▶ [DATA RECORDS]
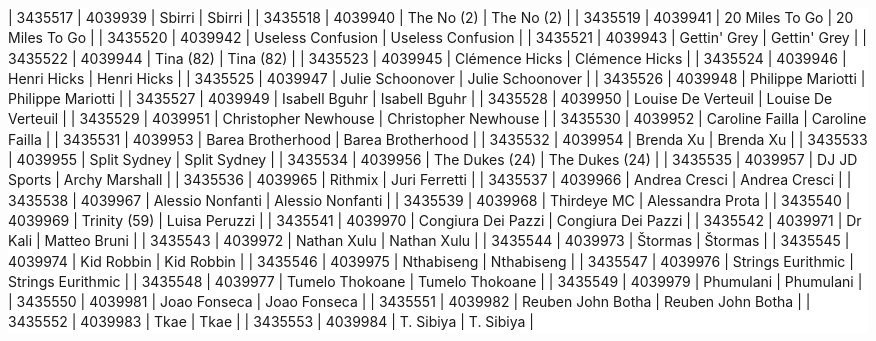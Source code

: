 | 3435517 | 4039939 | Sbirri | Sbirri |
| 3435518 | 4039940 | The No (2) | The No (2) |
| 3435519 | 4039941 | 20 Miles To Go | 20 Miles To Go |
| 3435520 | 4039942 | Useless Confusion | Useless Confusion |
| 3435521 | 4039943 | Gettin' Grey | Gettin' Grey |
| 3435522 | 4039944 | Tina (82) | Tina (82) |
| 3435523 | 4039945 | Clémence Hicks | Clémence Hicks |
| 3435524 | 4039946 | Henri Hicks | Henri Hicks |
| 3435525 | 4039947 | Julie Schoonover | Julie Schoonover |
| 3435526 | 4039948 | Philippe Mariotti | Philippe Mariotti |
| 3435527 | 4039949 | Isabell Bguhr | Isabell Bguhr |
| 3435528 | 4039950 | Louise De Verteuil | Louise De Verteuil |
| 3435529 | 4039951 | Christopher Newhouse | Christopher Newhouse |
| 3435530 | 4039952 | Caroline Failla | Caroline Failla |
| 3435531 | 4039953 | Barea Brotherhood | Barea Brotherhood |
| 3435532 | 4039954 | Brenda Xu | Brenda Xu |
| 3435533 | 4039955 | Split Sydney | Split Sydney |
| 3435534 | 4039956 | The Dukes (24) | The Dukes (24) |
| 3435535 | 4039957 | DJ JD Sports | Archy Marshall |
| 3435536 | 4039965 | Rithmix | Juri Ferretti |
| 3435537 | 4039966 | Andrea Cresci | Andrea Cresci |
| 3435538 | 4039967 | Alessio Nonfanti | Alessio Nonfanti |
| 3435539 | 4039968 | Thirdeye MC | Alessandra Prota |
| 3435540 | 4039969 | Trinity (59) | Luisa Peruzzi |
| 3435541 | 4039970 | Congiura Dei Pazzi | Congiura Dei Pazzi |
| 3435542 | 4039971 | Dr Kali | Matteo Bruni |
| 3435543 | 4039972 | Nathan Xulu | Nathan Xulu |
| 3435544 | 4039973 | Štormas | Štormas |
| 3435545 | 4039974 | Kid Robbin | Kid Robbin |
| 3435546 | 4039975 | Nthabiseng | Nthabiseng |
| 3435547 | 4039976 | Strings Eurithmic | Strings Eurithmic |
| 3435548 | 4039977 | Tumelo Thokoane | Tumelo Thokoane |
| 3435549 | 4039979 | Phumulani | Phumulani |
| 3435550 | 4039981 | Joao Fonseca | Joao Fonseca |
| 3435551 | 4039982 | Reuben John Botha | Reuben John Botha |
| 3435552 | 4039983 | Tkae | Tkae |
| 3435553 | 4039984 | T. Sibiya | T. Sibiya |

...

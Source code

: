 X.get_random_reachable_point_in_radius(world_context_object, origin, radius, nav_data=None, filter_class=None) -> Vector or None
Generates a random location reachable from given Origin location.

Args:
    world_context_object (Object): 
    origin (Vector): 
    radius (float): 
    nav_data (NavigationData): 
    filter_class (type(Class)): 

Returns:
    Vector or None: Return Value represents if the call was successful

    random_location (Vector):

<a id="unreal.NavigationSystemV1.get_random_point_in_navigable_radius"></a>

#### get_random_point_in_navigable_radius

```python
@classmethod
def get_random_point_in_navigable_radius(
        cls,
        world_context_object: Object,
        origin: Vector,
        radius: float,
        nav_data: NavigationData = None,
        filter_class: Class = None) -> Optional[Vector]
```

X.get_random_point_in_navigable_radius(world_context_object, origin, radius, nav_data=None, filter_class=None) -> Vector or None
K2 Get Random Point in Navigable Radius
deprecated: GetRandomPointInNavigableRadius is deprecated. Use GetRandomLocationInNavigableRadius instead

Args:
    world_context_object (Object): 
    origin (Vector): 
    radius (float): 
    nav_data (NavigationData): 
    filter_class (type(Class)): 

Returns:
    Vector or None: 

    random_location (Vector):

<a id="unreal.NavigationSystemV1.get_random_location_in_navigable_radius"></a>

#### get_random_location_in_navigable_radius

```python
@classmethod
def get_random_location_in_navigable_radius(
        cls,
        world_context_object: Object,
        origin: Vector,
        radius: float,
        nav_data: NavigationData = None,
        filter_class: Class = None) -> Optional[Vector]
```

▶ [TASK] The lines above starting at the one that contains "Hicks | Clémence Hicks |" and ending at the one that contains "Xulu | Nathan Xulu |" must be transcribed exactly, and no other lines may appear.

▶ [YOUR SOLUTION]
| 3435523 | 4039945 | Clémence Hicks | Clémence Hicks |
| 3435524 | 4039946 | Henri Hicks | Henri Hicks |
| 3435525 | 4039947 | Julie Schoonover | Julie Schoonover |
| 3435526 | 4039948 | Philippe Mariotti | Philippe Mariotti |
| 3435527 | 4039949 | Isabell Bguhr | Isabell Bguhr |
| 3435528 | 4039950 | Louise De Verteuil | Louise De Verteuil |
| 3435529 | 4039951 | Christopher Newhouse | Christopher Newhouse |
| 3435530 | 4039952 | Caroline Failla | Caroline Failla |
| 3435531 | 4039953 | Barea Brotherhood | Barea Brotherhood |
| 3435532 | 4039954 | Brenda Xu | Brenda Xu |
| 3435533 | 4039955 | Split Sydney | Split Sydney |
| 3435534 | 4039956 | The Dukes (24) | The Dukes (24) |
| 3435535 | 4039957 | DJ JD Sports | Archy Marshall |
| 3435536 | 4039965 | Rithmix | Juri Ferretti |
| 3435537 | 4039966 | Andrea Cresci | Andrea Cresci |
| 3435538 | 4039967 | Alessio Nonfanti | Alessio Nonfanti |
| 3435539 | 4039968 | Thirdeye MC | Alessandra Prota |
| 3435540 | 4039969 | Trinity (59) | Luisa Peruzzi |
| 3435541 | 4039970 | Congiura Dei Pazzi | Congiura Dei Pazzi |
| 3435542 | 4039971 | Dr Kali | Matteo Bruni |
| 3435543 | 4039972 | Nathan Xulu | Nathan Xulu |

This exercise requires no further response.